Several SNPs in the core circadian genes had noteworthy associations with breast cancer risk. Women with the highest number of successive night shifts and carrying at least one variant allele of SNPs in the two core circadian genes BMAL1 (rs2290035, rs969485) and ROR-b (rs3903529, rs3750420) had a noteworthy increased risk of breast cancer. Although not noteworthy, there was also a 2.75 increased risk of breast cancer in women who had worked four or more night shifts and carrying two variant G alleles of CLOCK rs111133373 compared to women with the same genotype in the reference group. Interestingly, women with three successive night shifts and carrying the same SNPs and genotypes had a reduced risk of breast cancer, indicating a protective role for these genetic variants. In addition, women in this exposure group carrying at least one variant allele of several SNPs in the other core circadian genes such as BMAL2, CSNK1E, NPAS2 and PER3 had a noteworthy reduced risk of breast cancer. For comparison, only two SNPs in the CRY2 gene (rs11038689 and rs1401417) had protective effects in women with four or more night shifts, though this effect was not noteworthy.
Many of the associations, such as PER3 (rs1012477), CSNK1E (rs1534891) and CLOCK (rs11133373, rs3749474), are novel in relation to breast risk but may not be specific to breast cancer, because they have also been found to be associated with prostate and colorectal cancer risk [47, 51]. It might be that these SNPs affect expression of the respective genes. Current results from the available literature on the functionality of other SNPs in these genes are not conclusive. For example, it has previously been seen that, in healthy nurses and midwives who worked either day or rotating night shifts, there were no differences between BMAL1, CLOCK, CRY1, CRY2, PER1, PER2 and PER3 gene expression levels in peripheral blood leukocytes . In the same subjects, however, polymorphisms of the circadian genes BMAL1 (rs2279287), CLOCK (rs1801260), PER1 (rs2735611), PER2 (rs2304672), PER3 (rs10462020), CRY1 (rs8192440) and CRY2 (rs10838527, rs10838527) were not found to be different between shift workers and day-only workers .

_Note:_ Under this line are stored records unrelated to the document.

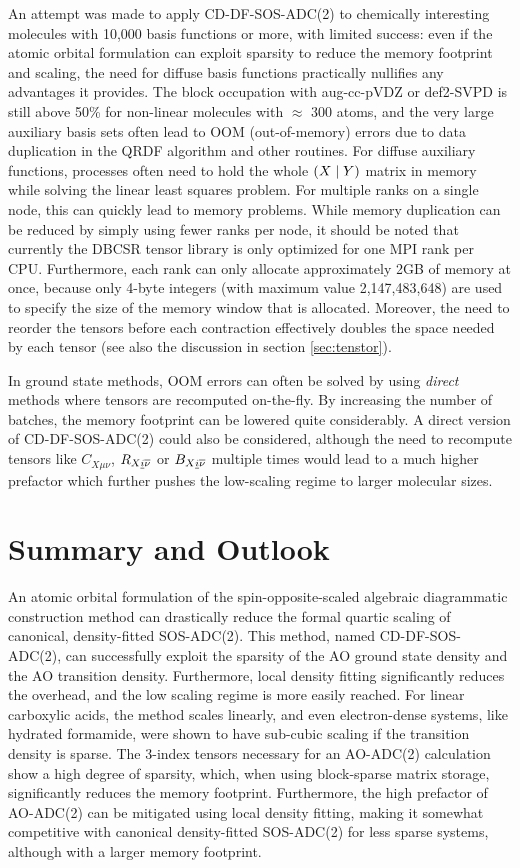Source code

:An attempt was made to apply CD-DF-SOS-ADC(2) to chemically interesting molecules with 10,000 basis functions or more, with limited success: even if the atomic orbital formulation can exploit sparsity to reduce the memory footprint and scaling, the need for diffuse basis functions  practically nullifies any advantages it provides. The block occupation with aug-cc-pVDZ or def2-SVPD is still above 50\% for non-linear molecules with $\approx$ 300 atoms, and the very large auxiliary basis sets often lead to OOM (out-of-memory) errors due to data duplication in the QRDF algorithm and other routines. For diffuse auxiliary functions, processes often need to hold the whole $\left( X \mid Y \right)$ matrix in memory while solving the linear least squares problem. For multiple ranks on a single node, this can quickly lead to memory problems. While memory duplication can be reduced by simply using fewer ranks per node, it should be noted that currently the DBCSR tensor library is only optimized for one MPI rank per CPU. Furthermore, each rank can only allocate approximately 2GB of memory at once, because only 4-byte integers (with maximum value 2,147,483,648) are used to specify the size of the memory window that is allocated. Moreover, the need to reorder the tensors before each contraction effectively doubles the space needed by each tensor (see also the discussion in section \ref{sec:tenstor}).

In ground state methods, OOM errors can often be solved by using \emph{direct} methods where tensors are recomputed on-the-fly. By increasing the number of batches, the memory footprint can be lowered quite considerably. A direct version of CD-DF-SOS-ADC(2) could also be considered, although the need to recompute tensors like $C_{X\mu\nu}$, $R_{X\underline{i}\overline{\nu}}$ or $B_{X\underline{i}\overline{\nu}}$ multiple times would lead to a much higher prefactor which further pushes the low-scaling regime to larger molecular sizes.

\section{Summary and Outlook}

An atomic orbital formulation of the spin-opposite-scaled algebraic diagrammatic construction method can drastically reduce the formal quartic scaling of canonical, density-fitted SOS-ADC(2). This method, named CD-DF-SOS-ADC(2), can successfully exploit the sparsity of the AO ground state density and the AO transition density. Furthermore, local density fitting significantly reduces the overhead, and the low scaling regime is more easily reached. For linear carboxylic acids, the method scales linearly, and even electron-dense systems, like hydrated formamide, were shown to have sub-cubic scaling if the transition density is sparse. The 3-index tensors necessary for an AO-ADC(2) calculation show a high degree of sparsity, which, when using block-sparse matrix storage, significantly reduces the memory footprint. Furthermore, the high prefactor of AO-ADC(2) can be mitigated using local density fitting, making it somewhat competitive with canonical density-fitted SOS-ADC(2) for less sparse systems, although with a larger memory footprint.

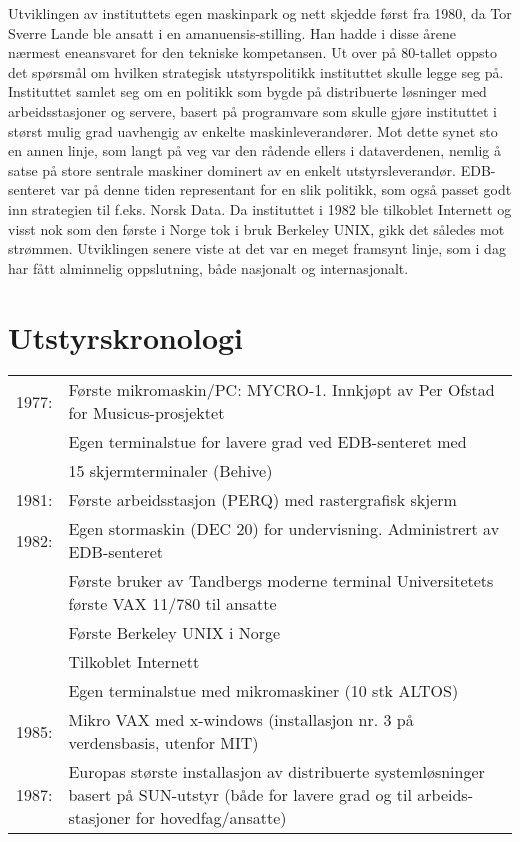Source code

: \documentclass[../../main.tex]{subfiles}
\begin{document}
Utviklingen av instituttets egen maskinpark og nett skjedde først fra 1980, da Tor Sverre Lande ble ansatt i en amanuensis-stilling. Han hadde i disse årene nærmest eneansvaret for den tekniske kompetansen. Ut over på 80-tallet oppsto det spørsmål om hvilken strategisk utstyrspolitikk instituttet skulle legge seg på. Instituttet samlet seg om en politikk som bygde på distribuerte løsninger med arbeidsstasjoner og servere, basert på programvare som skulle gjøre instituttet i størst mulig grad uavhengig av enkelte maskinleverandører. Mot dette synet sto en annen linje, som langt på veg var den rådende ellers i dataverdenen, nemlig å satse på store sentrale maskiner dominert av en enkelt utstyrsleverandør. EDB-senteret var på denne tiden representant for en slik politikk, som også passet godt inn strategien til f.eks. Norsk Data. Da instituttet i 1982 ble tilkoblet Internett og visst nok som den første i Norge tok i bruk Berkeley UNIX, gikk det således mot strømmen. Utviklingen senere viste at det var en meget framsynt linje, som i dag har fått alminnelig oppslutning, både nasjonalt og internasjonalt.

\section{Utstyrskronologi}

\begin{table}[]
	\begin{tabular}{ll}
		1977: & Første mikromaskin/PC: MYCRO-1. Innkjøpt av Per Ofstad for Musicus-prosjektet \\
		& Egen terminalstue for lavere grad ved EDB-senteret med \\
		& 15 skjermterminaler (Behive) \\
		1981: & Første arbeidsstasjon (PERQ) med rastergrafisk skjerm \\
		1982: & Egen stormaskin (DEC 20) for undervisning. Administrert av EDB-senteret \\
		& Første bruker av Tandbergs moderne terminal Universitetets første VAX 11/780 til ansatte \\
		& Første Berkeley UNIX i Norge \\
		& Tilkoblet Internett \\
		& Egen terminalstue med mikromaskiner (10 stk ALTOS) \\
		1985: & Mikro VAX med x-windows (installasjon nr. 3 på verdensbasis, utenfor MIT) \\
		1987: & Europas største installasjon av distribuerte systemløsninger basert på SUN-utstyr (både for lavere grad og til arbeids- stasjoner for hovedfag/ansatte) \\
	\end{tabular}
\end{table}
\end{document}
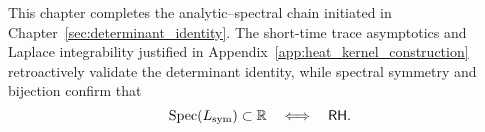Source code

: \begin{remark}
\label{rem:logical_closure}
This chapter completes the analytic–spectral chain initiated in Chapter~\ref{sec:determinant_identity}. The short-time trace asymptotics and Laplace integrability justified in Appendix~\ref{app:heat_kernel_construction} retroactively validate the determinant identity, while spectral symmetry and bijection confirm that
\[
\operatorname{Spec}(L_{\mathrm{sym}}) \subset \mathbb{R} \quad \Longleftrightarrow \quad \mathsf{RH}.
\]
\end{remark}
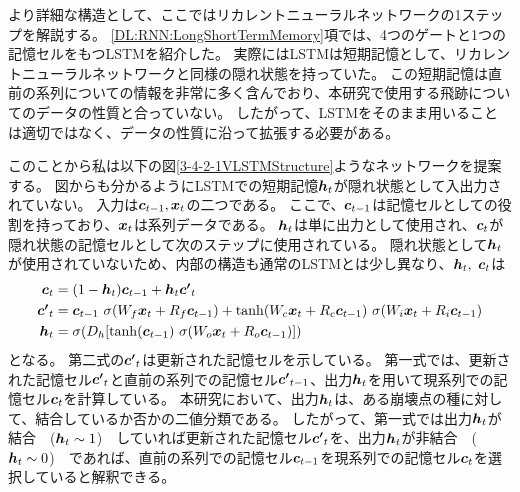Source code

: より詳細な構造として、ここではリカレントニューラルネットワークの1ステップを解説する。
\ref{DL:RNN:LongShortTermMemory}項では、4つのゲートと1つの記憶セルをもつLSTMを紹介した。
実際にはLSTMは短期記憶として、リカレントニューラルネットワークと同様の隠れ状態を持っていた。
この短期記憶は直前の系列についての情報を非常に多く含んでおり、本研究で使用する飛跡についてのデータの性質と合っていない。
したがって、LSTMをそのまま用いることは適切ではなく、データの性質に沿って拡張する必要がある。

このことから私は以下の図\ref{3-4-2-1VLSTMStructure}ようなネットワークを提案する。
図からも分かるようにLSTMでの短期記憶${\mbox{\boldmath{$h$}}}_t$が隠れ状態として入出力されていない。
入力は${\mbox{\boldmath{$c$}}}_{t-1},{\mbox{\boldmath{$x$}}}_t$の二つである。
ここで、${\mbox{\boldmath{$c$}}}_{t-1}$は記憶セルとしての役割を持っており、${\mbox{\boldmath{$x$}}}_t$は系列データである。
${\mbox{\boldmath{$h$}}}_t$は単に出力として使用され、${\mbox{\boldmath{$c$}}}_{t}$が隠れ状態の記憶セルとして次のステップに使用されている。
隠れ状態として${\mbox{\boldmath{$h$}}}_t$が使用されていないため、内部の構造も通常のLSTMとは少し異なり、${\mbox{\boldmath{$h$}}}_{t},\  {\mbox{\boldmath{$c$}}}_{t}$は
\begin{equation}
 \begin{split}
  {\mbox{\boldmath{$c$}}}_{t} 
  &= (1-{\mbox{\boldmath{$h$}}}_t) {\mbox{\boldmath{$c$}}}_{t-1} + {\mbox{\boldmath{$h$}}}_t {\mbox{\boldmath{$c'$}}}_{t}\\
  {\mbox{\boldmath{$c'$}}}_{t}
  &= {\mbox{\boldmath{$c$}}}_{t-1} \  \sigma (W_f {\mbox{\boldmath{$x$}}}_t + R_f {\mbox{\boldmath{$c$}}}_{t-1}) 
  + \tanh (W_c {\mbox{\boldmath{$x$}}}_t + R_c {\mbox{\boldmath{$c$}}}_{t-1}) \  \sigma (W_i {\mbox{\boldmath{$x$}}}_t + R_i {\mbox{\boldmath{$c$}}}_{t-1})\\
  {\mbox{\boldmath{$h$}}}_{t} 
  &= \sigma (D_h [\tanh({\mbox{\boldmath{$c$}}}_{t-1}) \  \sigma (W_o {\mbox{\boldmath{$x$}}}_t + R_o {\mbox{\boldmath{$c$}}}_{t-1}) ])
 \end{split}
\end{equation}
となる。
第二式の${\mbox{\boldmath{$c'$}}}_{t}$は更新された記憶セルを示している。
第一式では、更新された記憶セル${\mbox{\boldmath{$c'$}}}_{t}$と直前の系列での記憶セル${\mbox{\boldmath{$c'$}}}_{t-1}$、出力${\mbox{\boldmath{$h$}}}_{t}$を用いて現系列での記憶セル${\mbox{\boldmath{$c$}}}_{t}$を計算している。
本研究において、出力${\mbox{\boldmath{$h$}}}_{t}$は、ある崩壊点の種に対して、結合しているか否かの二値分類である。
したがって、第一式では出力${\mbox{\boldmath{$h$}}}_{t}$が結合　(${\mbox{\boldmath{$h$}}}_{t} \sim 1$)　していれば更新された記憶セル${\mbox{\boldmath{$c'$}}}_{t}$を、出力${\mbox{\boldmath{$h$}}}_{t}$が非結合　(${\mbox{\boldmath{$h$}}}_{t} \sim 0$)　であれば、直前の系列での記憶セル${\mbox{\boldmath{$c$}}}_{t-1}$を現系列での記憶セル${\mbox{\boldmath{$c$}}}_{t}$を選択していると解釈できる。
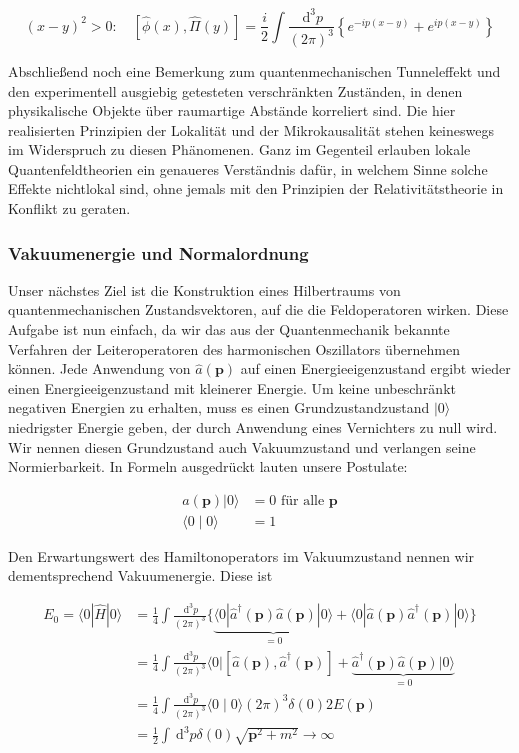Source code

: \documentclass[10pt, letterpaper]{article}
\begin{document}
$$
(x-y)^{2}>0: \quad[\hat{\phi}(x), \hat{\Pi}(y)]=\frac{i}{2} \int \frac{\mathrm{~d}^{3} p}{(2 \pi)^{3}}\left\{e^{-i p(x-y)}+e^{i p(x-y)}\right\}
$$

Abschließend noch eine Bemerkung zum quantenmechanischen Tunneleffekt und den experimentell ausgiebig getesteten verschränkten Zuständen, in denen physikalische Objekte über raumartige Abstände korreliert sind. Die hier realisierten Prinzipien der Lokalität und der Mikrokausalität stehen keineswegs im Widerspruch zu diesen Phänomenen. Ganz im Gegenteil erlauben lokale Quantenfeldtheorien ein genaueres Verständnis dafür, in welchem Sinne solche Effekte nichtlokal sind, ohne jemals mit den Prinzipien der Relativitätstheorie in Konflikt zu geraten.

\subsubsection*{Vakuumenergie und Normalordnung}
Unser nächstes Ziel ist die Konstruktion eines Hilbertraums von quantenmechanischen Zustandsvektoren, auf die die Feldoperatoren wirken. Diese Aufgabe ist nun einfach, da wir das aus der Quantenmechanik bekannte Verfahren der Leiteroperatoren des harmonischen Oszillators übernehmen können. Jede Anwendung von $\hat{a}(\mathbf{p})$ auf einen Energieeigenzustand ergibt wieder einen Energieeigenzustand mit kleinerer Energie. Um keine unbeschränkt negativen Energien zu erhalten, muss es einen Grundzustandzustand $|0\rangle$ niedrigster Energie geben, der durch Anwendung eines Vernichters zu null wird. Wir nennen diesen Grundzustand auch Vakuumzustand und verlangen seine Normierbarkeit. In Formeln ausgedrückt lauten unsere Postulate:

$$
\begin{aligned}
a(\mathbf{p})|0\rangle & =0 \text { für alle } \mathbf{p} \\
\langle 0 \mid 0\rangle & =1
\end{aligned}
$$

Den Erwartungswert des Hamiltonoperators im Vakuumzustand nennen wir dementsprechend Vakuumenergie. Diese ist

$$
\begin{aligned}
E_{0}=\langle 0| \hat{H}|0\rangle & =\frac{1}{4} \int \frac{\mathrm{~d}^{3} p}{(2 \pi)^{3}}\{\underbrace{\langle 0| \hat{a}^{\dagger}(\mathbf{p}) \hat{a}(\mathbf{p})|0\rangle}_{=0}+\langle 0| \hat{a}(\mathbf{p}) \hat{a}^{\dagger}(\mathbf{p})|0\rangle\} \\
& =\frac{1}{4} \int \frac{\mathrm{~d}^{3} p}{(2 \pi)^{3}}\langle 0|\left[\hat{a}(\mathbf{p}), \hat{a}^{\dagger}(\mathbf{p})\right]+\underbrace{\hat{a}^{\dagger}(\mathbf{p}) \hat{a}(\mathbf{p})|0\rangle}_{=0} \\
& =\frac{1}{4} \int \frac{\mathrm{~d}^{3} p}{(2 \pi)^{3}}\langle 0 \mid 0\rangle(2 \pi)^{3} \delta(0) 2 E(\mathbf{p}) \\
& =\frac{1}{2} \int \mathrm{~d}^{3} p \delta(0) \sqrt{\mathbf{p}^{2}+m^{2}} \rightarrow \infty
\end{aligned}
$$
\end{document}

In a recent study by Monsees et al. , the SNP rs2305160 (Ala394Thr) in the NPAS2 gene was found to be associated with reduced breast cancer risk in women with less than 2 yr of shift work. We were not able to confirm such an association in our study; however, for another SNP, rs17024926 in the NPAS2 gene, we found a reduced risk of breast cancer in shift workers who had worked three night shifts for at least 5 yr (Table 5). The reduced risk was associated with the variant homozygote genotype where carriers of the CC variant genotype had reduced risk of breast cancer compared to subjects who had worked no or few night shifts carrying either the variant CC genotypes or the common TT genotype (Table 5). The NPAS2 rs17024926 has been found to be associated with risk of prostate cancer . This SNP was not genotyped in the study by Monsees et al. ; however, the reasons why the results of our study and those of Monsees et al. differ for Ala394Thr variant are not known. This difference could not be due to differences in MAF in the two populations, first because the MAF 0.37 for this SNP in our population (Additional File 2, Table S2) is similar to the MAF 0.34 in the study by Monsees et al., and second because we regenotyped this SNP in our subjects and again found no associations. There could be several other possibilities, such as differences in study design, population differences in incidence of breast cancer, exposure metrics and the fact that breast cancer is known to be a genetically heterogeneous disease. Nevertheless, both studies support a role of circadian genes in breast cancer in shift workers, which warrants further confirmation and validation in future studies.
Increased risk of breast cancer in women with four or more night shifts was associated with ROR-b SNPs rs3903529 and rs3750420 (heterozygotes), whereas women with three night shifts and carrying a homozygote variant of rs7022435 and rs3750420 had reduced risk. The three SNPs are located in intron 1 downstream of the exon 1 in the ROR-b transcripts. These SNPs are part of a haplotype block that spans the region containing the promoter region and the exon 1 (55 kb upstream to 6 kb downstream) of the gene. This haplotype has also been associated with an increased risk of human bipolar syndrome , but we were not able to find such an association with breast cancer risk (data not shown). If these SNPs, or others in linkage disequilibrium with them, may represent susceptibility variants for breast cancer, it is possible they do so by altering the gene expression of the ROR-b gene. The ROR proteins are involved in regulation of circadian rhythms by activating transcription of the core circadian BMAL1 gene .
Two polymorphisms in the CRY2 gene (rs11038689 and rs1401417) had protective effects in women with four or more night shifts. The biological functions of these SNPs are not known. These polymorphisms have been found to be associated with postmenopausal breast cancer risk, with significant effect modification by menopausal status where this association was evident only in women with ER- and/or PR-negative breast tumors but not ER- and/or PR-positive tumors . This may indicate that these polymorphisms may influence breast cancer risk through estrogen and progesterone signaling pathways. ERs and PRs are important for reproductive performance in women. Kovanen et al.  showed that women with BMAL1 rs2278749 TT genotypes had more pregnancies and miscarriages, whereas NPAS2 rs11673746 T carriers had fewer miscarriages, indicating a possible role of these polymorphisms affecting age at first birth and also number of children, both of which are established risk factors for breast cancer .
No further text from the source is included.